### [Exercise]
Copy every line of the records below where the word "What" occurs.

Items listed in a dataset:
•••

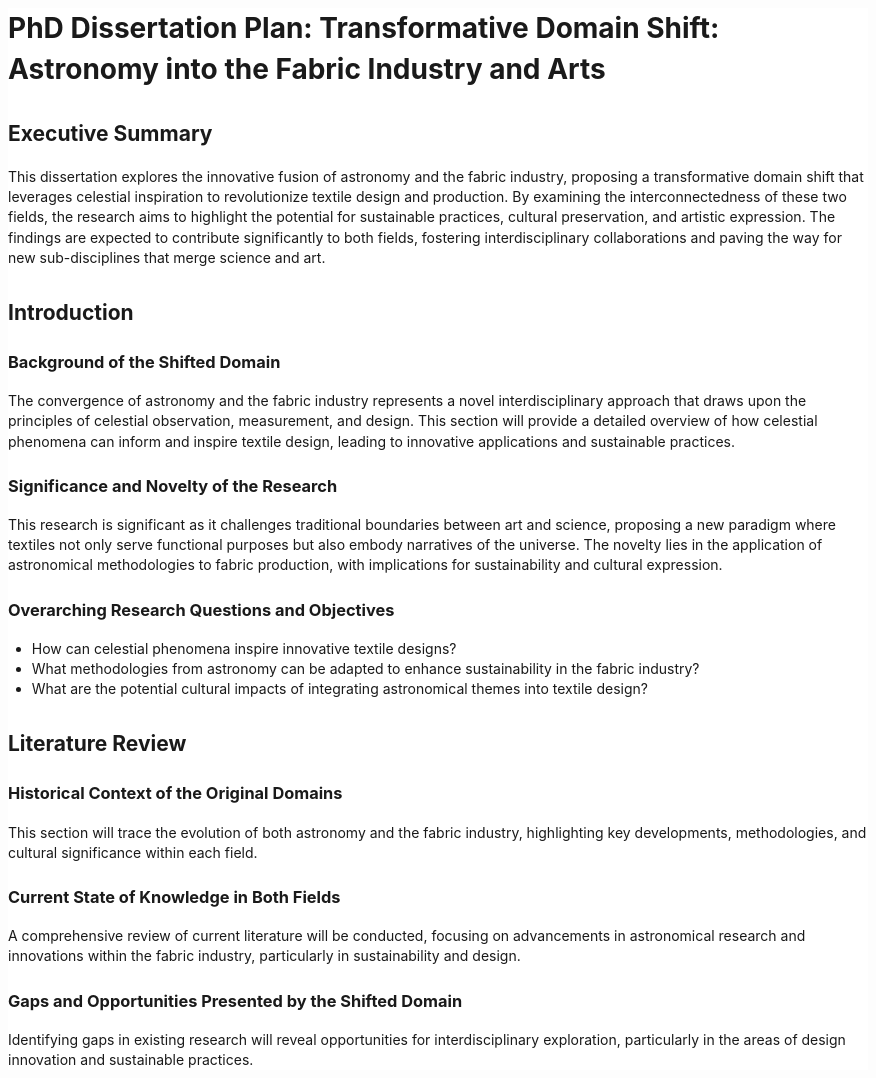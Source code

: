 # PhD Dissertation Plan: Transformative Domain Shift: Astronomy into the Fabric Industry and Arts

## Executive Summary
This dissertation explores the innovative fusion of astronomy and the fabric industry, proposing a transformative domain shift that leverages celestial inspiration to revolutionize textile design and production. By examining the interconnectedness of these two fields, the research aims to highlight the potential for sustainable practices, cultural preservation, and artistic expression. The findings are expected to contribute significantly to both fields, fostering interdisciplinary collaborations and paving the way for new sub-disciplines that merge science and art.

## Introduction

### Background of the Shifted Domain
The convergence of astronomy and the fabric industry represents a novel interdisciplinary approach that draws upon the principles of celestial observation, measurement, and design. This section will provide a detailed overview of how celestial phenomena can inform and inspire textile design, leading to innovative applications and sustainable practices.

### Significance and Novelty of the Research
This research is significant as it challenges traditional boundaries between art and science, proposing a new paradigm where textiles not only serve functional purposes but also embody narratives of the universe. The novelty lies in the application of astronomical methodologies to fabric production, with implications for sustainability and cultural expression.

### Overarching Research Questions and Objectives
- How can celestial phenomena inspire innovative textile designs?
- What methodologies from astronomy can be adapted to enhance sustainability in the fabric industry?
- What are the potential cultural impacts of integrating astronomical themes into textile design?

## Literature Review

### Historical Context of the Original Domains
This section will trace the evolution of both astronomy and the fabric industry, highlighting key developments, methodologies, and cultural significance within each field.

### Current State of Knowledge in Both Fields
A comprehensive review of current literature will be conducted, focusing on advancements in astronomical research and innovations within the fabric industry, particularly in sustainability and design.

### Gaps and Opportunities Presented by the Shifted Domain
Identifying gaps in existing research will reveal opportunities for interdisciplinary exploration, particularly in the areas of design innovation and sustainable practices.
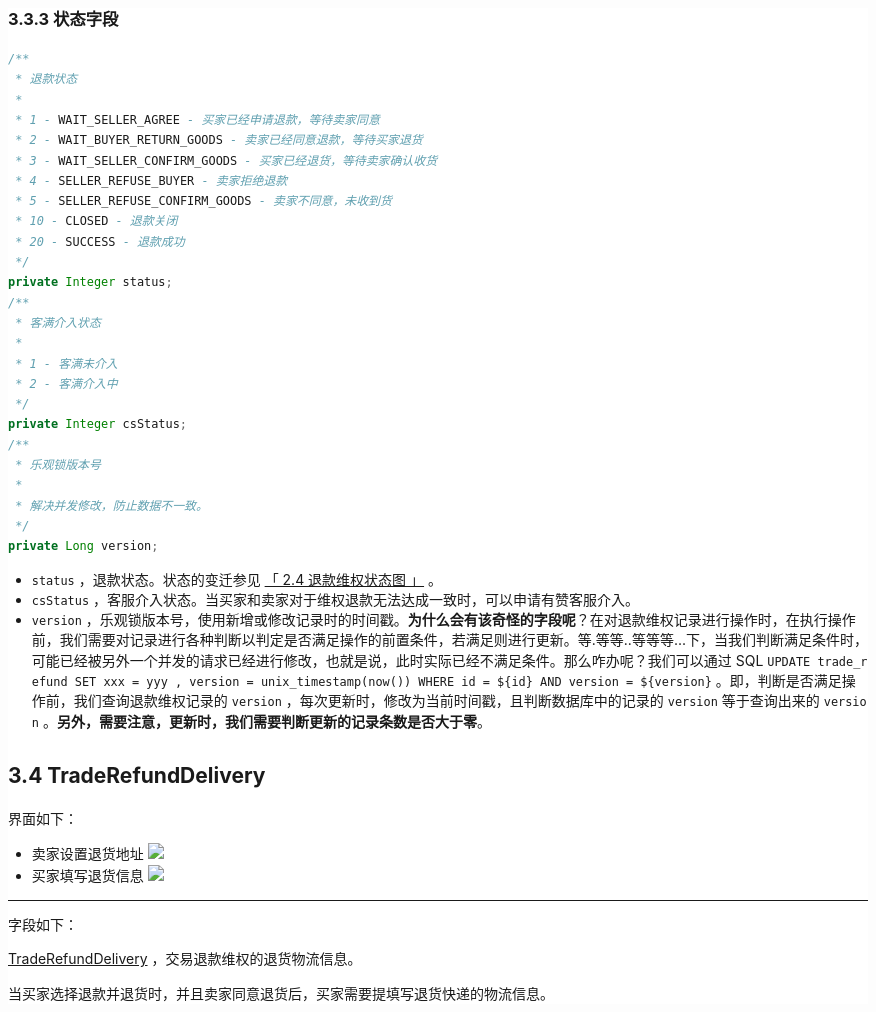 ### 3.3.3 状态字段

```Java
/**
 * 退款状态
 *
 * 1 - WAIT_SELLER_AGREE - 买家已经申请退款，等待卖家同意
 * 2 - WAIT_BUYER_RETURN_GOODS - 卖家已经同意退款，等待买家退货
 * 3 - WAIT_SELLER_CONFIRM_GOODS - 买家已经退货，等待卖家确认收货
 * 4 - SELLER_REFUSE_BUYER - 卖家拒绝退款
 * 5 - SELLER_REFUSE_CONFIRM_GOODS - 卖家不同意，未收到货
 * 10 - CLOSED - 退款关闭
 * 20 - SUCCESS - 退款成功
 */
private Integer status;
/**
 * 客满介入状态
 *
 * 1 - 客满未介入
 * 2 - 客满介入中
 */
private Integer csStatus;
/**
 * 乐观锁版本号
 *
 * 解决并发修改，防止数据不一致。
 */
private Long version;
```

* `status` ，退款状态。状态的变迁参见 [「 2.4 退款维权状态图 」](#) 。
* `csStatus` ，客服介入状态。当买家和卖家对于维权退款无法达成一致时，可以申请有赞客服介入。
* `version` ，乐观锁版本号，使用新增或修改记录时的时间戳。**为什么会有该奇怪的字段呢**？在对退款维权记录进行操作时，在执行操作前，我们需要对记录进行各种判断以判定是否满足操作的前置条件，若满足则进行更新。等.等等..等等等...下，当我们判断满足条件时，可能已经被另外一个并发的请求已经进行修改，也就是说，此时实际已经不满足条件。那么咋办呢？我们可以通过 SQL `UPDATE trade_refund SET xxx = yyy , version = unix_timestamp(now()) WHERE id = ${id} AND version = ${version}` 。即，判断是否满足操作前，我们查询退款维权记录的 `version` ，每次更新时，修改为当前时间戳，且判断数据库中的记录的 `version` 等于查询出来的 `version` 。**另外，需要注意，更新时，我们需要判断更新的记录条数是否大于零**。

## 3.4 TradeRefundDelivery

界面如下：

* 卖家设置退货地址  ![](http://www.iocoder.cn/images/Entity/2018_03_20/04.png)
* 买家填写退货信息  ![](http://www.iocoder.cn/images/Entity/2018_03_20/05.png)

-------

字段如下：

[TradeRefundDelivery](https://github.com/YunaiV/doraemon-entity/blob/27db54e6d4669b47afa600387bd51457cdba0b7f/src/main/java/cn/iocoder/doraemon/tradegroup/refund/entity/TradeRefundDelivery.java) ，交易退款维权的退货物流信息。

当买家选择退款并退货时，并且卖家同意退货后，买家需要提填写退货快递的物流信息。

•••

### [Exercise response]
- What methodologies from astronomy can be adapted to enhance sustainability in the fabric industry?
- What are the potential cultural impacts of integrating astronomical themes into textile design?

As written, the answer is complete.